Blasco escribe “Sangre y arena” después de una visita a Sevilla, donde ha ido con el propósito de empaparse del ambiente taurino que Valencia y Madrid no tenían (Allá en Andalucía era Gallardo el héroe, producto espontáneo de un país de ganaderías..., El torero estaba [en Madrid], para doña Sol, fuera de su marco. “Sangre y arena”, cap. 8) y en el que quiere enmarcar su relato.
 
Personajes principales del relato:
Juan Gallardo: El protagonista. Matador de toros sevillano. De origen humilde, poco conocedor del arte. Tremendista.
Doña Sol: Aristócrata. Viuda de un embajador y sobrina del marqués de Moraima. Mujer de mundo, caprichosa y voluble. Enamora al torero y lo conduce indirectamente al desastre. Un auténtico esprit fort.
Carmen: De origen humilde. La fiel y abnegada esposa del torero.
Personajes secundarios:
“Plumitas”: Bandido lanzado al monte por defender sus derechos como trabajador. Desmitificación del bandolero romántico tan caro a ciertos autores extranjeros.
“Nacional”: Peón de confianza de Gallardo. Jornalero del toreo. Republicano federal. El envés de Gallardo.
Dr. Ruiz: Cirujano jefe de la plaza de Madrid. Gran aficionado y alter ego republicano del autor.
Volviendo a Fabrilo, y sin entrar en excesivos pormenores, diremos que el matador valenciano, casado con Pilar Teruel, no fue precisamente un modelo de fidelidad conyugal – claro que, tampoco se esperaba otra cosa de un torero - , siendo la comidilla de toda Valencia sus amoríos con una jovencísima aristócrata, Constantina de la Figuera y de la Cerda, hija del gran aficionado valenciano y ganadero de bravo, D. José de la Figuera y de Pedro, marqués de Fuente el Sol.
La noticia corre como la pólvora por aquella Valencia antañona y provinciana, cantando pronto los ciegos coplas como esta:

Dicen que dice la gente.
Dicen que dice el silencio...
Dicen de amores y amores
De una bella y un torero.

Al mozo la deslumbra
El sol con sus cien reflejos,
Que otro sol lleva escondido
En el fondo de su pecho... 

El inicial devaneo fue tomando cuerpo, algo que les costó muy caro  a ambos amantes, pues a la enamoradiza damita su familia la desheredó y repudió, enviándola al extranjero y prohibiéndose incluso hablar de ella.
Voceando ahora los ciegos:

Pero su sol se ha ocultado...  
¡Fabrilo viste de negro!
Ya no le dicen adiós
Al pasar con el pañuelo...

El “sol” de Fabrilo, la doña Sol de Gallardo... una es hija de un marqués, ganadero por más señas, la otra, sobrina de idéntico título, ganadero también... ¿mera coincidencia...?
Si a doña Constantina aquel amor le costó la ruina y la muerte civil con respecto a su familia, el precio que tuvo que pagar Julio fue el máximo que se puede pagar: la vida, pues habiendo tomado partido el público valenciano por su abandonada esposa, no le pasaba ni una, tanto al hombre como al torero, obligándole a exponer más de lo razonable cuantas veces pisaba la arena.
Esto ocurrió en la plaza de Valencia en grado superlativo aquella infausta tarde de un ya muy lejano mayo de 1897. Julio Aparici Fabrilo sucumbió ante Lengüeto con los palos en la mano, banderilleando, suerte en la que era un consumado maestro.
En la plaza de Madrid Manuel García Espartero cayó matando al miureño Perdigón en otra aciaga tarde de un aún más lejano mayo, pues fue en 1894. Curiosamente ambos fueron cogidos un 27 de mayo… ¿mera coincidencia…?
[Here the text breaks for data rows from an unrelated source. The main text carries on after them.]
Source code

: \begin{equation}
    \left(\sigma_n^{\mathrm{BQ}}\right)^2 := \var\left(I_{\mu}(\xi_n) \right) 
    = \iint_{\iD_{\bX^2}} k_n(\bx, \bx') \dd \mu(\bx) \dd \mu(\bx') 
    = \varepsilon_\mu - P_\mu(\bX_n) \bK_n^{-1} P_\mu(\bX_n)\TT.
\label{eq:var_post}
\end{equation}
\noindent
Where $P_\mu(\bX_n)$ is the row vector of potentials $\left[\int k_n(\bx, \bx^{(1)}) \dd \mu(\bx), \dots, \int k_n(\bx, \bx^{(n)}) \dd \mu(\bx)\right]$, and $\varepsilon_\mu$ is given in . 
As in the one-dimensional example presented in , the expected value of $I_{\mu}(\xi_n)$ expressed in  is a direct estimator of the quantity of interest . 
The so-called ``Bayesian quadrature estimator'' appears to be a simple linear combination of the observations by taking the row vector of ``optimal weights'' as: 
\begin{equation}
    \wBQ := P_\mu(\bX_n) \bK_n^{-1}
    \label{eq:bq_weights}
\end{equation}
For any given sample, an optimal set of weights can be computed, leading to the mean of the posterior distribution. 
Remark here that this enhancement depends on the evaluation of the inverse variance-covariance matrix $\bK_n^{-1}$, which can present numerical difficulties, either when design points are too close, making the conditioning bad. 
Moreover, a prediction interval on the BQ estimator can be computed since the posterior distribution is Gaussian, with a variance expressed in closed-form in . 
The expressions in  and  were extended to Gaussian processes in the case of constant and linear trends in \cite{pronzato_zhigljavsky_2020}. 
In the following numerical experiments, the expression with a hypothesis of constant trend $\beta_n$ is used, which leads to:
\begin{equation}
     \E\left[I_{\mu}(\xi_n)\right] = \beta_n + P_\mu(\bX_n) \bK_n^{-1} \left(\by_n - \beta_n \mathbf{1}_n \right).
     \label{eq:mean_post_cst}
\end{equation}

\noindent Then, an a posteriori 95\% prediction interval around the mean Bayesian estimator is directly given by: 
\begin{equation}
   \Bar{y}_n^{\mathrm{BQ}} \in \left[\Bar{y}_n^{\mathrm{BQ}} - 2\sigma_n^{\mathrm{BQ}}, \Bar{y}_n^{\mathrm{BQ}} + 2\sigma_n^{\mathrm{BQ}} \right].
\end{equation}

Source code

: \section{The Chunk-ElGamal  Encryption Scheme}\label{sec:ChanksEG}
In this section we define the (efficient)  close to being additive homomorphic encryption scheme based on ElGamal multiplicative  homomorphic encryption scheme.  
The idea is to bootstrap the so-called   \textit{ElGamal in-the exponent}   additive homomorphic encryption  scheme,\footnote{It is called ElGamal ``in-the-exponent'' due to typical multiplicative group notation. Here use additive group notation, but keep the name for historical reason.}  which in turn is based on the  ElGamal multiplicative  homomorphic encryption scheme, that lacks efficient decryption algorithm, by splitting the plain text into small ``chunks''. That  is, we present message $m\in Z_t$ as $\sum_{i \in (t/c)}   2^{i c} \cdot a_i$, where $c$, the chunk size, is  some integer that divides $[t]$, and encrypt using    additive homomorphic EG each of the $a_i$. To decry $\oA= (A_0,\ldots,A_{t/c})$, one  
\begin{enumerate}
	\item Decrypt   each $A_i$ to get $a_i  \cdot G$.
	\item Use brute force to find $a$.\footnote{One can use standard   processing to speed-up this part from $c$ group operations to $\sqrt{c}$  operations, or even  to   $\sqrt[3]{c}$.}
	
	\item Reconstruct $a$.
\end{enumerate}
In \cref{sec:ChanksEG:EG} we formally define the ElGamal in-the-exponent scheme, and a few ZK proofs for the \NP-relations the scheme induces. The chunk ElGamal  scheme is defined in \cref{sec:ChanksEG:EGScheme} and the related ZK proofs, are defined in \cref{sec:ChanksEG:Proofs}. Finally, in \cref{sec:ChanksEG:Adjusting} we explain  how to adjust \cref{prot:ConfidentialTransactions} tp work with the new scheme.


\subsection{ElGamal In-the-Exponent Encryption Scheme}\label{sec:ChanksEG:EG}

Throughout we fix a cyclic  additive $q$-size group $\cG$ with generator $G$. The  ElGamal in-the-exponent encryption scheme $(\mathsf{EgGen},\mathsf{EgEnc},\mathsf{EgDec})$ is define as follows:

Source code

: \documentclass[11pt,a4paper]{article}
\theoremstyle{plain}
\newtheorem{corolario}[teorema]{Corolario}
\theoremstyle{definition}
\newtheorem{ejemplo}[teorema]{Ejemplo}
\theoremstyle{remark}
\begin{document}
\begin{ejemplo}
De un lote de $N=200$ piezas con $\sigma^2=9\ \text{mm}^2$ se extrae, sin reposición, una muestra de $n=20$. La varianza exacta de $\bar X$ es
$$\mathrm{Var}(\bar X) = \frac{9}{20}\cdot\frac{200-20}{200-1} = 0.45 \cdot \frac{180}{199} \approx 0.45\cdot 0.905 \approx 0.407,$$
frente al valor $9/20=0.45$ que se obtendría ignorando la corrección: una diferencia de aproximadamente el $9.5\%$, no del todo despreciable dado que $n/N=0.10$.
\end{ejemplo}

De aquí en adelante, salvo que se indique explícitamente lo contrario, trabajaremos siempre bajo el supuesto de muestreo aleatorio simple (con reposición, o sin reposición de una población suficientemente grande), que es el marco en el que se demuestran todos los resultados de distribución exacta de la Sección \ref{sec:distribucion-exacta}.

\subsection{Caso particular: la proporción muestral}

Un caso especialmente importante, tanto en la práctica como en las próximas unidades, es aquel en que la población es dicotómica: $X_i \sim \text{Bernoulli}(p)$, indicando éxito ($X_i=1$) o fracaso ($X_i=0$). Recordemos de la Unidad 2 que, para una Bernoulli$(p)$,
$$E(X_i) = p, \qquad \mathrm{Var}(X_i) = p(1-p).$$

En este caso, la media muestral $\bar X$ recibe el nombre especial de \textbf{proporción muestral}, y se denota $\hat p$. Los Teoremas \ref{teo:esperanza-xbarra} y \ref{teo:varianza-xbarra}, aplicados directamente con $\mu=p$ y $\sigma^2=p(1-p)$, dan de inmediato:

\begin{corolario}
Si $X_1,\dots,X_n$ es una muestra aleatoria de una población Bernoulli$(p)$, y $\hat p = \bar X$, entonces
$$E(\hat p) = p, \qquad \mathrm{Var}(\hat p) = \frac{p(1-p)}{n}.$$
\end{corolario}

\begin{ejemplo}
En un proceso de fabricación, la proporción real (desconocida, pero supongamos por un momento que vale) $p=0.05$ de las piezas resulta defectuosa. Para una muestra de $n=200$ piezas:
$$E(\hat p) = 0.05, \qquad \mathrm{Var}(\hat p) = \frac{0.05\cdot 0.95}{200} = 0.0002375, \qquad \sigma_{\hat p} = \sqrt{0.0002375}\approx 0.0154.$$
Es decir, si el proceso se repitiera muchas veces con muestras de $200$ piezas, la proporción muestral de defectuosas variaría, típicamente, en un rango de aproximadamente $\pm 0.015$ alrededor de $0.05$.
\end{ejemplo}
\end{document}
Dos héroes del pueblo cuya sangre empapada por la arena caliente de un coso taurino amalgamó Blasco Ibáñez, modelando con sus vigorosas manos ese inmortal monumento literario que es “Sangre y arena”.
En esta obra, el autor hace gala de un buen conocimiento de la historia y características de la tauromaquia, citando a célebres picadores de medio siglo atrás, poniendo de manifiesto que no sólo ha frecuentado tertulias de aficionados, sino que ha leído crónicas antiguas así como cuantos libros que sobre la historia del toreo se habían publicado hasta el momento, lo cual demuestra que no es una españolada para la exportación, como alguno de sus detractores aseveró, sino una obra dispuesta para satisfacer también al aficionado bien documentado.

Hallamos también una detallada descripción de ciertas plazas de toros españolas:

Recordaba las amplias plazas de Valencia y Barcelona, con su suelo blancuzco; la arena oscura de las plazas del Norte y la tierra rojiza del gran circo de Madrid… la arena de Sevilla era distinta de las otras: arena del Guadalquivir, de un amarillo subido como si fuera pintura pulverizada…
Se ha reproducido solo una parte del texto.